◆ **Listed entries**:

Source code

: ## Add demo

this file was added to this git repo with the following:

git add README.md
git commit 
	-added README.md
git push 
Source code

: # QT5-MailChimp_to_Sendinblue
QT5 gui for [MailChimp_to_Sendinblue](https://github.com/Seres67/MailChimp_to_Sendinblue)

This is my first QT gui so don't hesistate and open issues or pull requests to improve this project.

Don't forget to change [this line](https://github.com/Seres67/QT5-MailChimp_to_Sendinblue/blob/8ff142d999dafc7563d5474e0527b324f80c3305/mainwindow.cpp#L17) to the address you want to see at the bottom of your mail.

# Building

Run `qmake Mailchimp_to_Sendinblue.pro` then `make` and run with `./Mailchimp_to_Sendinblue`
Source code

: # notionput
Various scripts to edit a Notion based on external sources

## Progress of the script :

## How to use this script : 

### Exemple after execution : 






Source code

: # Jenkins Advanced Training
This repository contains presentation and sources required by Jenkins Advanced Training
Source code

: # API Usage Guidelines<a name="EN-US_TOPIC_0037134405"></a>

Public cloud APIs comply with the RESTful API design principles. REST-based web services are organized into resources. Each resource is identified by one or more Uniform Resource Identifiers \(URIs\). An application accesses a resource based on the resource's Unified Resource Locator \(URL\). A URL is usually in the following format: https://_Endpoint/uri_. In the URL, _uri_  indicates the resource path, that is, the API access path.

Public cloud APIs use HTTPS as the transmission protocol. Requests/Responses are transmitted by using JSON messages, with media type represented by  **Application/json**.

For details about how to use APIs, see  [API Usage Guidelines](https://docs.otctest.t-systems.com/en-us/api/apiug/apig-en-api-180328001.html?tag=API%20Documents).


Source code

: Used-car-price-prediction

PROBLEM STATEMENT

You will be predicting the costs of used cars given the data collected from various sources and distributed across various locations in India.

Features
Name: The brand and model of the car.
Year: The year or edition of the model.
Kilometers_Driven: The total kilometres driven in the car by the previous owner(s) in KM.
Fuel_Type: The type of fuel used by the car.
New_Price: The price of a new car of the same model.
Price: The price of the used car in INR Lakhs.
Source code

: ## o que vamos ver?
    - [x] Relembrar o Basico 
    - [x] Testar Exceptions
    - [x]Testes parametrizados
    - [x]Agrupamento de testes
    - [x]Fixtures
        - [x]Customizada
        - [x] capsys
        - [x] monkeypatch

◆ **Directions for this task**: Nothing should be dropped. Retype each line above as it is.

◆ **The answer**:
Source code

: ## Add demo

this file was added to this git repo with the following:

git add README.md
git commit 
	-added README.md
git push 
Source code

: # QT5-MailChimp_to_Sendinblue
QT5 gui for [MailChimp_to_Sendinblue](https://github.com/Seres67/MailChimp_to_Sendinblue)

This is my first QT gui so don't hesistate and open issues or pull requests to improve this project.

Don't forget to change [this line](https://github.com/Seres67/QT5-MailChimp_to_Sendinblue/blob/8ff142d999dafc7563d5474e0527b324f80c3305/mainwindow.cpp#L17) to the address you want to see at the bottom of your mail.

# Building

Run `qmake Mailchimp_to_Sendinblue.pro` then `make` and run with `./Mailchimp_to_Sendinblue`
Source code

: # notionput
Various scripts to edit a Notion based on external sources

## Progress of the script :

## How to use this script : 

### Exemple after execution : 






Source code

: # Jenkins Advanced Training
This repository contains presentation and sources required by Jenkins Advanced Training
Source code

: # API Usage Guidelines<a name="EN-US_TOPIC_0037134405"></a>

Public cloud APIs comply with the RESTful API design principles. REST-based web services are organized into resources. Each resource is identified by one or more Uniform Resource Identifiers \(URIs\). An application accesses a resource based on the resource's Unified Resource Locator \(URL\). A URL is usually in the following format: https://_Endpoint/uri_. In the URL, _uri_  indicates the resource path, that is, the API access path.

Public cloud APIs use HTTPS as the transmission protocol. Requests/Responses are transmitted by using JSON messages, with media type represented by  **Application/json**.

For details about how to use APIs, see  [API Usage Guidelines](https://docs.otctest.t-systems.com/en-us/api/apiug/apig-en-api-180328001.html?tag=API%20Documents).


Source code

: Used-car-price-prediction

PROBLEM STATEMENT

You will be predicting the costs of used cars given the data collected from various sources and distributed across various locations in India.

Features
Name: The brand and model of the car.
Year: The year or edition of the model.
Kilometers_Driven: The total kilometres driven in the car by the previous owner(s) in KM.
Fuel_Type: The type of fuel used by the car.
New_Price: The price of a new car of the same model.
Price: The price of the used car in INR Lakhs.
Source code

: ## o que vamos ver?
    - [x] Relembrar o Basico 
    - [x] Testar Exceptions
    - [x]Testes parametrizados
    - [x]Agrupamento de testes
    - [x]Fixtures
        - [x]Customizada
        - [x] capsys
        - [x] monkeypatch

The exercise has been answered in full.